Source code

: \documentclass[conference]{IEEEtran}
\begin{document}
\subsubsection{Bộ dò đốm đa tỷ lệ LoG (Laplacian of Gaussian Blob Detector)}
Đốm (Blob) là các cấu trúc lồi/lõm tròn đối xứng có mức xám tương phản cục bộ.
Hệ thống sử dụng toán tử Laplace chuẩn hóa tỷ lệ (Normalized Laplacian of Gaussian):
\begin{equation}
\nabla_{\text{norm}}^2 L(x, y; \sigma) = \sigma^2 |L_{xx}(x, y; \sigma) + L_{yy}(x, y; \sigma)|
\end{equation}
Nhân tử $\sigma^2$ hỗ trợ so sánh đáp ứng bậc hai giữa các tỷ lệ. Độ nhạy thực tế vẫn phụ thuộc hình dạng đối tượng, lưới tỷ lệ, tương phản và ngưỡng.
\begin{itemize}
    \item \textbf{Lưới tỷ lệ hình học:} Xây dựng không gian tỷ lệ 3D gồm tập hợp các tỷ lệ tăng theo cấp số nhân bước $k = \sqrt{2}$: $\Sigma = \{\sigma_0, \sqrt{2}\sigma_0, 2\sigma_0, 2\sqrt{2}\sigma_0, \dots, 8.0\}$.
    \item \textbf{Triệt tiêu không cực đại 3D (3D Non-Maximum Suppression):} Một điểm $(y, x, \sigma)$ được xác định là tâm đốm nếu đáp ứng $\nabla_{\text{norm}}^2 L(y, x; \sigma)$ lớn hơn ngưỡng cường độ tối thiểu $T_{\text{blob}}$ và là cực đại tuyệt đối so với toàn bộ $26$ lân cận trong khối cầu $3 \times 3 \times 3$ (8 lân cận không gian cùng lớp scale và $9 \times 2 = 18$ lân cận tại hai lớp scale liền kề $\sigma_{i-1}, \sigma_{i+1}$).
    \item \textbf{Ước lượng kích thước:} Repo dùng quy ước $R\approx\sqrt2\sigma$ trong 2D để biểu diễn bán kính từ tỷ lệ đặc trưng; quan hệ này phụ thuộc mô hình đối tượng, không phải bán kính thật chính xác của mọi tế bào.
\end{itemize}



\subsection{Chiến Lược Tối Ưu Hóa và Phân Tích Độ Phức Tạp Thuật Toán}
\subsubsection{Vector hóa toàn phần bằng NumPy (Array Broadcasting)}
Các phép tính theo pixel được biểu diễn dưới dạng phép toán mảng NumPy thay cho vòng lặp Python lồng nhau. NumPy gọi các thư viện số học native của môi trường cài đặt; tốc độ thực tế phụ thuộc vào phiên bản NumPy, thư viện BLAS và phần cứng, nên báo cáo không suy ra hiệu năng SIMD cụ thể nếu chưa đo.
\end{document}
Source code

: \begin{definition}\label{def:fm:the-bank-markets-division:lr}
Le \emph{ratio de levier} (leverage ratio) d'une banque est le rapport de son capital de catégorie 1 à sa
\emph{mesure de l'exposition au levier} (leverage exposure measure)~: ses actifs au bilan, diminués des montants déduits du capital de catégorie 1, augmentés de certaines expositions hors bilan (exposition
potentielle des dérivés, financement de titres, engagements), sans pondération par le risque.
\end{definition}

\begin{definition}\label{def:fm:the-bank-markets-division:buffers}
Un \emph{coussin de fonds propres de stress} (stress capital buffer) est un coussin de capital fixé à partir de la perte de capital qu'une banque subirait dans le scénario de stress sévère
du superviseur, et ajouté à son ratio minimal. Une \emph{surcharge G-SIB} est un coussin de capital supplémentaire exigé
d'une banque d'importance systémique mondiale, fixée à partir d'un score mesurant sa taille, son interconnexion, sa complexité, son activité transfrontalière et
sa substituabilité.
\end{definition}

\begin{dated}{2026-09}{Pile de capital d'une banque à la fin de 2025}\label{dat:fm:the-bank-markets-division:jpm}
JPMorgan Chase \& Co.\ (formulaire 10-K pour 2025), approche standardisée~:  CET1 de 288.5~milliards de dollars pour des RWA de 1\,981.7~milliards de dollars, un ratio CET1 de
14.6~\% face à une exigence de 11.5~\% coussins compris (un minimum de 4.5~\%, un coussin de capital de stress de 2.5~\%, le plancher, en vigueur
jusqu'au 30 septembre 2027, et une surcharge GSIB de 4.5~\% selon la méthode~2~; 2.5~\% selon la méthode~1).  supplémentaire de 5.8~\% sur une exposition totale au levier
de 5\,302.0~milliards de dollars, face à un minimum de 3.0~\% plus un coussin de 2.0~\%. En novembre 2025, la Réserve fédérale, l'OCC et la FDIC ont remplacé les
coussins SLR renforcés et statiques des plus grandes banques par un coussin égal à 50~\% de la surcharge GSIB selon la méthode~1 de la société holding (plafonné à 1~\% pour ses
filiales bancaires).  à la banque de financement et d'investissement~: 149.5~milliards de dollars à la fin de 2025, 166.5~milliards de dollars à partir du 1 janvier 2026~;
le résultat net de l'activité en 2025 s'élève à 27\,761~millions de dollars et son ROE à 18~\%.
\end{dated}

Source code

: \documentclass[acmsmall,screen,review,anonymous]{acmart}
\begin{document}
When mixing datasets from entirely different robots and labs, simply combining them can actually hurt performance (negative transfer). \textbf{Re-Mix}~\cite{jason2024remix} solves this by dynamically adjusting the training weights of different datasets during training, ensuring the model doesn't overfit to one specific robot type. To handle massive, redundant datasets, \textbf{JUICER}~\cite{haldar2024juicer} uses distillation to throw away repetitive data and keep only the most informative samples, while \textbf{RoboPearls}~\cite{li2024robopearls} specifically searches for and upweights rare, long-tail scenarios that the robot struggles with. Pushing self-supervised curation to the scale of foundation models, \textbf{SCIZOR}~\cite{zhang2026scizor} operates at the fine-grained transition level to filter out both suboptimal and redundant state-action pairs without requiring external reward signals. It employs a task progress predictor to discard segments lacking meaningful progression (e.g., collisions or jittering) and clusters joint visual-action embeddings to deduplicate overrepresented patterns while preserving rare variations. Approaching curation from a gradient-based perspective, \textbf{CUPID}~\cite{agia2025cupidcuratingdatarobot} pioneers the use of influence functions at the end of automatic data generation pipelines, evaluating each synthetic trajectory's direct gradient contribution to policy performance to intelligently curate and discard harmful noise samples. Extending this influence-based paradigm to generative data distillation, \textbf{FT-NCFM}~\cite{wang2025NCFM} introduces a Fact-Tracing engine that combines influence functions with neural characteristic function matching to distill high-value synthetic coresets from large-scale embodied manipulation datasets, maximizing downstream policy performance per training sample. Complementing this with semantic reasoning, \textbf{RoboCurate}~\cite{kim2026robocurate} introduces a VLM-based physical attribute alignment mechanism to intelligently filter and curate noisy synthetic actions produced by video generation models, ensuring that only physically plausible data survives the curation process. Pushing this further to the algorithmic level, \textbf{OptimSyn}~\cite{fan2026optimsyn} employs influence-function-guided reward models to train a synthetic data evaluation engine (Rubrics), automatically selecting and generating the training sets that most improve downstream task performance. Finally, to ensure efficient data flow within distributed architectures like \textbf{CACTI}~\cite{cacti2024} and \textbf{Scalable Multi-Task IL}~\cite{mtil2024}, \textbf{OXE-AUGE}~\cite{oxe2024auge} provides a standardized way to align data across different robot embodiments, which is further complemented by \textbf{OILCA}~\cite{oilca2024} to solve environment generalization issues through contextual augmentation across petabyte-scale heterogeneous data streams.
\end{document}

*Problem to work on*. Only the lines above from the line with "jusqu'au 30 septembre" to the line with "1 janvier 2026~;", those two lines included, should be reproduced exactly.

*Result for this task*.
jusqu'au 30 septembre 2027, et une surcharge GSIB de 4.5~\% selon la méthode~2~; 2.5~\% selon la méthode~1).  supplémentaire de 5.8~\% sur une exposition totale au levier
de 5\,302.0~milliards de dollars, face à un minimum de 3.0~\% plus un coussin de 2.0~\%. En novembre 2025, la Réserve fédérale, l'OCC et la FDIC ont remplacé les
coussins SLR renforcés et statiques des plus grandes banques par un coussin égal à 50~\% de la surcharge GSIB selon la méthode~1 de la société holding (plafonné à 1~\% pour ses
filiales bancaires).  à la banque de financement et d'investissement~: 149.5~milliards de dollars à la fin de 2025, 166.5~milliards de dollars à partir du 1 janvier 2026~;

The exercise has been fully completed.